• **Instructions to follow**
Which lines run from the line with "developer can be" through the line with "- [ ] distinguish" in the entries below? Print them exactly, both ends included, and nothing more.

• **Study material**
────

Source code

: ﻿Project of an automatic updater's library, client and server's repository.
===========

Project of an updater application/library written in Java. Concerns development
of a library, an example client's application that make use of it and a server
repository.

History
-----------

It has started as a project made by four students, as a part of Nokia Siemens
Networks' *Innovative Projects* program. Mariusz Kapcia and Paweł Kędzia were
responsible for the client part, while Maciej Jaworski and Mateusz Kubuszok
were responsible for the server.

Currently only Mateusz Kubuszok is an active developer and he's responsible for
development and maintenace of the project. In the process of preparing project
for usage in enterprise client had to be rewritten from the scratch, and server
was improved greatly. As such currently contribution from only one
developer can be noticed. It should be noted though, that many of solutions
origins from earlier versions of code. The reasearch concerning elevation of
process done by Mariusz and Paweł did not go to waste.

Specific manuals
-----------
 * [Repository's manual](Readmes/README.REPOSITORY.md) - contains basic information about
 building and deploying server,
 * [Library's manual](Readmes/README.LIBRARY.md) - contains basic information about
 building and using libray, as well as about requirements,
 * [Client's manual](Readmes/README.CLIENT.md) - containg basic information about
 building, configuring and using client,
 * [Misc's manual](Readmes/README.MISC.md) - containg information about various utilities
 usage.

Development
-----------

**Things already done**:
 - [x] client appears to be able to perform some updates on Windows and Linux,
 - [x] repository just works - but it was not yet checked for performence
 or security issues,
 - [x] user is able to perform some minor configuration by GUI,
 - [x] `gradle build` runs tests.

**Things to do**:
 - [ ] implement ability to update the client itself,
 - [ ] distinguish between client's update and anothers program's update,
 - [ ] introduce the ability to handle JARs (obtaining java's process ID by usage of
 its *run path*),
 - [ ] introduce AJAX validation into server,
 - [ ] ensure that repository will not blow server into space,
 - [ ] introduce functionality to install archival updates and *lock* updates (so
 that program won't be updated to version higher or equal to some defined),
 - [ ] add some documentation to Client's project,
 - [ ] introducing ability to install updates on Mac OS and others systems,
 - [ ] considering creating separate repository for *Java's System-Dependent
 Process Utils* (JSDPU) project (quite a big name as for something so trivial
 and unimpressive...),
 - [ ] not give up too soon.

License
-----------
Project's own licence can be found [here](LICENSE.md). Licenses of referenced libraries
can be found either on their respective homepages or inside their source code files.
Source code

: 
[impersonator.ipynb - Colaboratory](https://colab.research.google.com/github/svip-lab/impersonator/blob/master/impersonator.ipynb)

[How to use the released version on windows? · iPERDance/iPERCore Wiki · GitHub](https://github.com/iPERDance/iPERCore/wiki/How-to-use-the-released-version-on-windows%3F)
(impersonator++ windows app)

────

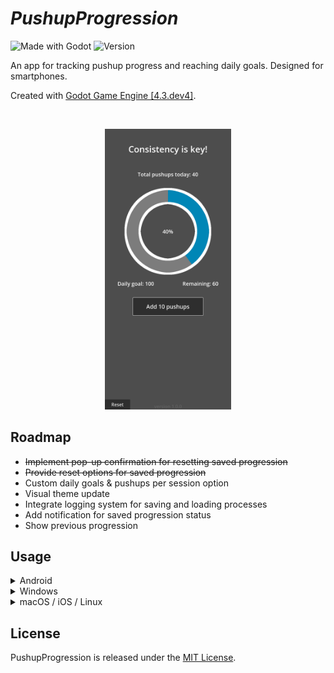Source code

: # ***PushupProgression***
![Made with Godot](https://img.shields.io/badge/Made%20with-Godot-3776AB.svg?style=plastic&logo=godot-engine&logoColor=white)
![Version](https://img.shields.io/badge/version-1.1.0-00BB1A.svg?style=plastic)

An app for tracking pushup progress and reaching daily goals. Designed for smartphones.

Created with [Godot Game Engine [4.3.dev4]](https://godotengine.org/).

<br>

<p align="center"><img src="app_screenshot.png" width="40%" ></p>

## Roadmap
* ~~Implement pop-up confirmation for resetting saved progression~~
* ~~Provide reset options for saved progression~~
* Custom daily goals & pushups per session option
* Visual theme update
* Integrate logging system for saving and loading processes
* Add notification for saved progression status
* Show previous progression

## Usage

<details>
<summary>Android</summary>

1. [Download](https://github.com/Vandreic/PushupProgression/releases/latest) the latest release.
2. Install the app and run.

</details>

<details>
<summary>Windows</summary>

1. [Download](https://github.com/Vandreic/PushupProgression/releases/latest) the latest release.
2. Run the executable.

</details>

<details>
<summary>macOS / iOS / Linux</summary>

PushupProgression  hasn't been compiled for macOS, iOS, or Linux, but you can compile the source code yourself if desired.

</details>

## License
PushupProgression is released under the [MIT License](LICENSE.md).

────

• **Solution for this problem**
developer can be noticed. It should be noted though, that many of solutions
origins from earlier versions of code. The reasearch concerning elevation of
process done by Mariusz and Paweł did not go to waste.

Specific manuals
-----------
 * [Repository's manual](Readmes/README.REPOSITORY.md) - contains basic information about
 building and deploying server,
 * [Library's manual](Readmes/README.LIBRARY.md) - contains basic information about
 building and using libray, as well as about requirements,
 * [Client's manual](Readmes/README.CLIENT.md) - containg basic information about
 building, configuring and using client,
 * [Misc's manual](Readmes/README.MISC.md) - containg information about various utilities
 usage.

Development
-----------

**Things already done**:
 - [x] client appears to be able to perform some updates on Windows and Linux,
 - [x] repository just works - but it was not yet checked for performence
 or security issues,
 - [x] user is able to perform some minor configuration by GUI,
 - [x] `gradle build` runs tests.

**Things to do**:
 - [ ] implement ability to update the client itself,
 - [ ] distinguish between client's update and anothers program's update,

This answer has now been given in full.